Each line of the data that mentions the string "originally" needs to be identified and copied.

━━━━━━━━━━━━━━━━━━━━

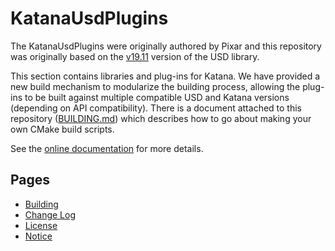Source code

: # KatanaUsdPlugins

The KatanaUsdPlugins were originally authored by Pixar and this repository was
originally based on the [v19.11] version of the USD library.

This section contains libraries and plug-ins for Katana. We have provided a new
build mechanism to modularize the building process, allowing the plug-ins to be
built against multiple compatible USD and Katana versions (depending on API
compatibility). There is a document attached to this repository
([BUILDING.md][Building]) which describes how to go about making
your own CMake build scripts.

See the [online documentation](http://openusd.org/docs/Katana-USD-Plugins.html)
for more details.


## Pages

- [Building]
- [Change Log](CHANGELOG.md)
- [License](LICENSE.txt)
- [Notice](NOTICE.txt)


[Building]: BUILDING.md
[v19.11]: https://github.com/PixarAnimationStudios/USD/releases/tag/v19.11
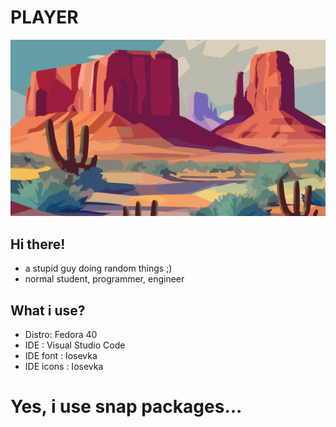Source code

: # **PLAYER**
![img](pic.jpg)
## Hi there!
- a stupid guy doing random things ;)
- normal student, programmer, engineer
## What i use?
- Distro: Fedora 40
- IDE : Visual Studio Code
- IDE font : Iosevka
- IDE icons : Iosevka

# Yes, i use snap packages...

━━━━━━━━━━━━━━━━━━━━

### Problem solution
The KatanaUsdPlugins were originally authored by Pixar and this repository was
originally based on the [v19.11] version of the USD library.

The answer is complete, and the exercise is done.